Просмотрев почту, Эйзенхауэр возвратился в гостиную. Черчилль приехал незадолго до ленча, и генералы шумно приветствовали высокого гостя, впервые заявившегося в форме пехотного полковника, ибо до сих пор он предпочитал авиационное обмундирование.
Сэр Уинстон грузно опустился в кресло, вынул массивный портсигар и закурил сигару, шумно восторгаясь быстрым продвижением армии, из которой он только что прибыл. Затем, не дожидаясь, пока подадут на стол, он бесцеремонно принялся за брэнди с содой.
За ленчем гостей потчевали Чесапикскими устрицами. Говорили о войне, о технике, о политике. Черчиллю казалось, что нация, разбитая в этой войне, получит серьезные преимущества в будущем: она раньше других создаст новые виды вооружения. Английского премьера поддержал Теддер, восхвалявший беспилотную авиацию будущего. Поморщившись при упоминании немецких фау-снарядов, Черчилль утверждал, однако, что со временем Англия станет огромной базукой, нацеленной на Европу. Кто посмеет тогда начать войну. Эйзенхауэр усмехнулся. Британские острова ему представились вдруг самой уязвимой мишенью, и уж если кому господствовать в мире, так не Англии, а Соединенным Штатам. Большевиков история отбросит на десятилетия назад, и им не угнаться за американцами. Подлеченную же Германию, смотря по необходимости, легко превратить либо в щит, либо в меч против русских.

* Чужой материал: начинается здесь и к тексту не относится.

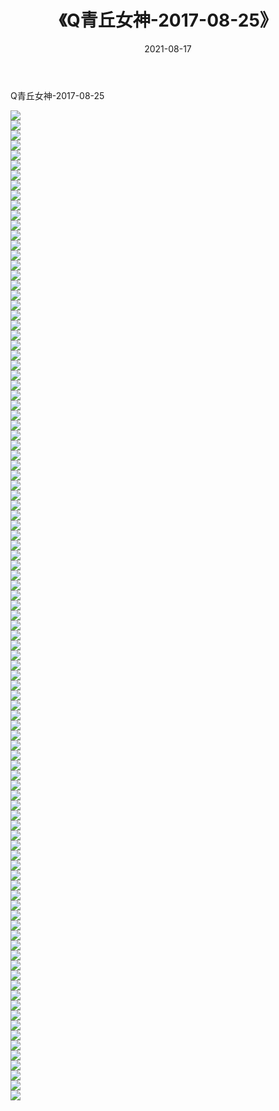 ﻿---
layout: post
title:  《Q青丘女神-2017-08-25》
date:   2021-08-17
img: http://img.660000.xyz/Sharelink/网络美图/2021/Q青丘女神-2017-08-25/000.jpg
categories: [美女, 清纯, 唯美]
---

Q青丘女神-2017-08-25

  ![](http://img.660000.xyz/Sharelink/网络美图/2021/Q青丘女神-2017-08-25/001.jpg) <br> ![](http://img.660000.xyz/Sharelink/网络美图/2021/Q青丘女神-2017-08-25/002.jpg) <br> ![](http://img.660000.xyz/Sharelink/网络美图/2021/Q青丘女神-2017-08-25/003.jpg) <br> ![](http://img.660000.xyz/Sharelink/网络美图/2021/Q青丘女神-2017-08-25/004.jpg) <br> ![](http://img.660000.xyz/Sharelink/网络美图/2021/Q青丘女神-2017-08-25/005.jpg) <br> ![](http://img.660000.xyz/Sharelink/网络美图/2021/Q青丘女神-2017-08-25/006.jpg) <br> ![](http://img.660000.xyz/Sharelink/网络美图/2021/Q青丘女神-2017-08-25/007.jpg) <br> ![](http://img.660000.xyz/Sharelink/网络美图/2021/Q青丘女神-2017-08-25/008.jpg) <br> ![](http://img.660000.xyz/Sharelink/网络美图/2021/Q青丘女神-2017-08-25/009.jpg) <br> ![](http://img.660000.xyz/Sharelink/网络美图/2021/Q青丘女神-2017-08-25/010.jpg) <br> ![](http://img.660000.xyz/Sharelink/网络美图/2021/Q青丘女神-2017-08-25/011.jpg) <br> ![](http://img.660000.xyz/Sharelink/网络美图/2021/Q青丘女神-2017-08-25/012.jpg) <br> ![](http://img.660000.xyz/Sharelink/网络美图/2021/Q青丘女神-2017-08-25/013.jpg) <br> ![](http://img.660000.xyz/Sharelink/网络美图/2021/Q青丘女神-2017-08-25/014.jpg) <br> ![](http://img.660000.xyz/Sharelink/网络美图/2021/Q青丘女神-2017-08-25/015.jpg) <br> ![](http://img.660000.xyz/Sharelink/网络美图/2021/Q青丘女神-2017-08-25/016.jpg) <br> ![](http://img.660000.xyz/Sharelink/网络美图/2021/Q青丘女神-2017-08-25/017.jpg) <br> ![](http://img.660000.xyz/Sharelink/网络美图/2021/Q青丘女神-2017-08-25/018.jpg) <br> ![](http://img.660000.xyz/Sharelink/网络美图/2021/Q青丘女神-2017-08-25/019.jpg) <br> ![](http://img.660000.xyz/Sharelink/网络美图/2021/Q青丘女神-2017-08-25/020.jpg) <br> ![](http://img.660000.xyz/Sharelink/网络美图/2021/Q青丘女神-2017-08-25/021.jpg) <br> ![](http://img.660000.xyz/Sharelink/网络美图/2021/Q青丘女神-2017-08-25/022.jpg) <br> ![](http://img.660000.xyz/Sharelink/网络美图/2021/Q青丘女神-2017-08-25/023.jpg) <br> ![](http://img.660000.xyz/Sharelink/网络美图/2021/Q青丘女神-2017-08-25/024.jpg) <br> ![](http://img.660000.xyz/Sharelink/网络美图/2021/Q青丘女神-2017-08-25/025.jpg) <br> ![](http://img.660000.xyz/Sharelink/网络美图/2021/Q青丘女神-2017-08-25/026.jpg) <br> ![](http://img.660000.xyz/Sharelink/网络美图/2021/Q青丘女神-2017-08-25/027.jpg) <br> ![](http://img.660000.xyz/Sharelink/网络美图/2021/Q青丘女神-2017-08-25/028.jpg) <br> ![](http://img.660000.xyz/Sharelink/网络美图/2021/Q青丘女神-2017-08-25/029.jpg) <br> ![](http://img.660000.xyz/Sharelink/网络美图/2021/Q青丘女神-2017-08-25/030.jpg) <br> ![](http://img.660000.xyz/Sharelink/网络美图/2021/Q青丘女神-2017-08-25/031.jpg) <br> ![](http://img.660000.xyz/Sharelink/网络美图/2021/Q青丘女神-2017-08-25/032.jpg) <br> ![](http://img.660000.xyz/Sharelink/网络美图/2021/Q青丘女神-2017-08-25/033.jpg) <br> ![](http://img.660000.xyz/Sharelink/网络美图/2021/Q青丘女神-2017-08-25/034.jpg) <br> ![](http://img.660000.xyz/Sharelink/网络美图/2021/Q青丘女神-2017-08-25/035.jpg) <br> ![](http://img.660000.xyz/Sharelink/网络美图/2021/Q青丘女神-2017-08-25/036.jpg) <br> ![](http://img.660000.xyz/Sharelink/网络美图/2021/Q青丘女神-2017-08-25/037.jpg) <br> ![](http://img.660000.xyz/Sharelink/网络美图/2021/Q青丘女神-2017-08-25/038.jpg) <br> ![](http://img.660000.xyz/Sharelink/网络美图/2021/Q青丘女神-2017-08-25/039.jpg) <br> ![](http://img.660000.xyz/Sharelink/网络美图/2021/Q青丘女神-2017-08-25/040.jpg) <br> ![](http://img.660000.xyz/Sharelink/网络美图/2021/Q青丘女神-2017-08-25/041.jpg) <br> ![](http://img.660000.xyz/Sharelink/网络美图/2021/Q青丘女神-2017-08-25/042.jpg) <br> ![](http://img.660000.xyz/Sharelink/网络美图/2021/Q青丘女神-2017-08-25/043.jpg) <br> ![](http://img.660000.xyz/Sharelink/网络美图/2021/Q青丘女神-2017-08-25/044.jpg) <br> ![](http://img.660000.xyz/Sharelink/网络美图/2021/Q青丘女神-2017-08-25/045.jpg) <br> ![](http://img.660000.xyz/Sharelink/网络美图/2021/Q青丘女神-2017-08-25/046.jpg) <br> ![](http://img.660000.xyz/Sharelink/网络美图/2021/Q青丘女神-2017-08-25/047.jpg) <br> ![](http://img.660000.xyz/Sharelink/网络美图/2021/Q青丘女神-2017-08-25/048.jpg) <br> ![](http://img.660000.xyz/Sharelink/网络美图/2021/Q青丘女神-2017-08-25/049.jpg) <br> ![](http://img.660000.xyz/Sharelink/网络美图/2021/Q青丘女神-2017-08-25/050.jpg) <br> ![](http://img.660000.xyz/Sharelink/网络美图/2021/Q青丘女神-2017-08-25/051.jpg) <br> ![](http://img.660000.xyz/Sharelink/网络美图/2021/Q青丘女神-2017-08-25/052.jpg) <br> ![](http://img.660000.xyz/Sharelink/网络美图/2021/Q青丘女神-2017-08-25/053.jpg) <br> ![](http://img.660000.xyz/Sharelink/网络美图/2021/Q青丘女神-2017-08-25/054.jpg) <br> ![](http://img.660000.xyz/Sharelink/网络美图/2021/Q青丘女神-2017-08-25/055.jpg) <br> ![](http://img.660000.xyz/Sharelink/网络美图/2021/Q青丘女神-2017-08-25/056.jpg) <br> ![](http://img.660000.xyz/Sharelink/网络美图/2021/Q青丘女神-2017-08-25/057.jpg) <br> ![](http://img.660000.xyz/Sharelink/网络美图/2021/Q青丘女神-2017-08-25/058.jpg) <br> ![](http://img.660000.xyz/Sharelink/网络美图/2021/Q青丘女神-2017-08-25/059.jpg) <br> ![](http://img.660000.xyz/Sharelink/网络美图/2021/Q青丘女神-2017-08-25/060.jpg) <br> ![](http://img.660000.xyz/Sharelink/网络美图/2021/Q青丘女神-2017-08-25/061.jpg) <br> ![](http://img.660000.xyz/Sharelink/网络美图/2021/Q青丘女神-2017-08-25/062.jpg) <br> ![](http://img.660000.xyz/Sharelink/网络美图/2021/Q青丘女神-2017-08-25/063.jpg) <br> ![](http://img.660000.xyz/Sharelink/网络美图/2021/Q青丘女神-2017-08-25/064.jpg) <br> ![](http://img.660000.xyz/Sharelink/网络美图/2021/Q青丘女神-2017-08-25/065.jpg) <br> ![](http://img.660000.xyz/Sharelink/网络美图/2021/Q青丘女神-2017-08-25/066.jpg) <br> ![](http://img.660000.xyz/Sharelink/网络美图/2021/Q青丘女神-2017-08-25/067.jpg) <br> ![](http://img.660000.xyz/Sharelink/网络美图/2021/Q青丘女神-2017-08-25/068.jpg) <br> ![](http://img.660000.xyz/Sharelink/网络美图/2021/Q青丘女神-2017-08-25/069.jpg) <br> ![](http://img.660000.xyz/Sharelink/网络美图/2021/Q青丘女神-2017-08-25/070.jpg) <br> ![](http://img.660000.xyz/Sharelink/网络美图/2021/Q青丘女神-2017-08-25/071.jpg) <br> ![](http://img.660000.xyz/Sharelink/网络美图/2021/Q青丘女神-2017-08-25/072.jpg) <br> ![](http://img.660000.xyz/Sharelink/网络美图/2021/Q青丘女神-2017-08-25/073.jpg) <br> ![](http://img.660000.xyz/Sharelink/网络美图/2021/Q青丘女神-2017-08-25/074.jpg) <br> ![](http://img.660000.xyz/Sharelink/网络美图/2021/Q青丘女神-2017-08-25/075.jpg) <br> ![](http://img.660000.xyz/Sharelink/网络美图/2021/Q青丘女神-2017-08-25/076.jpg) <br> ![](http://img.660000.xyz/Sharelink/网络美图/2021/Q青丘女神-2017-08-25/077.jpg) <br> ![](http://img.660000.xyz/Sharelink/网络美图/2021/Q青丘女神-2017-08-25/078.jpg) <br> ![](http://img.660000.xyz/Sharelink/网络美图/2021/Q青丘女神-2017-08-25/079.jpg) <br> ![](http://img.660000.xyz/Sharelink/网络美图/2021/Q青丘女神-2017-08-25/080.jpg) <br> ![](http://img.660000.xyz/Sharelink/网络美图/2021/Q青丘女神-2017-08-25/081.jpg) <br> ![](http://img.660000.xyz/Sharelink/网络美图/2021/Q青丘女神-2017-08-25/082.jpg) <br> ![](http://img.660000.xyz/Sharelink/网络美图/2021/Q青丘女神-2017-08-25/083.jpg) <br> ![](http://img.660000.xyz/Sharelink/网络美图/2021/Q青丘女神-2017-08-25/084.jpg) <br> ![](http://img.660000.xyz/Sharelink/网络美图/2021/Q青丘女神-2017-08-25/085.jpg) <br> ![](http://img.660000.xyz/Sharelink/网络美图/2021/Q青丘女神-2017-08-25/086.jpg) <br> ![](http://img.660000.xyz/Sharelink/网络美图/2021/Q青丘女神-2017-08-25/087.jpg) <br> ![](http://img.660000.xyz/Sharelink/网络美图/2021/Q青丘女神-2017-08-25/088.jpg) <br> ![](http://img.660000.xyz/Sharelink/网络美图/2021/Q青丘女神-2017-08-25/089.jpg) <br> ![](http://img.660000.xyz/Sharelink/网络美图/2021/Q青丘女神-2017-08-25/090.jpg) <br> ![](http://img.660000.xyz/Sharelink/网络美图/2021/Q青丘女神-2017-08-25/091.jpg) <br> ![](http://img.660000.xyz/Sharelink/网络美图/2021/Q青丘女神-2017-08-25/092.jpg) <br> ![](http://img.660000.xyz/Sharelink/网络美图/2021/Q青丘女神-2017-08-25/093.jpg) <br> ![](http://img.660000.xyz/Sharelink/网络美图/2021/Q青丘女神-2017-08-25/094.jpg) <br> ![](http://img.660000.xyz/Sharelink/网络美图/2021/Q青丘女神-2017-08-25/095.jpg) <br> ![](http://img.660000.xyz/Sharelink/网络美图/2021/Q青丘女神-2017-08-25/096.jpg) <br> ![](http://img.660000.xyz/Sharelink/网络美图/2021/Q青丘女神-2017-08-25/097.jpg) <br> ![](http://img.660000.xyz/Sharelink/网络美图/2021/Q青丘女神-2017-08-25/098.jpg) <br> ![](http://img.660000.xyz/Sharelink/网络美图/2021/Q青丘女神-2017-08-25/099.jpg) <br>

Генерал Брэдли заговорил о событиях в Руре и стал самодовольно перечислять трофеи. По числу пленных Рур превосходит Сталинград. Это покоробило даже Черчилля. Должное — должному! Сталинград потряс всю Германию, весь мир. Там битва — здесь тихая операция. Не желая спорить, Брэдли увлекся деталями. Риджуэй подарил ему «Мерседес-бенц», принадлежавший, по слухам, самому Моделю[33].
Не склонный восторгаться американскими успехами, сэр Уинстон начал рассказывать о немецких лагерях смерти. Чего он только не видел там! Его поразили иссохшие пленники, больные и изможденные, — живые мертвецы. Всюду трупы и трупы. Их не успевали ни закапывать, ни сжигать. Просто кости, обтянутые желтой кожей, к на ней тучами вши. Как муравейник! Вся земля там в пятнах запекшейся крови. И в воздухе удушающее зловоние.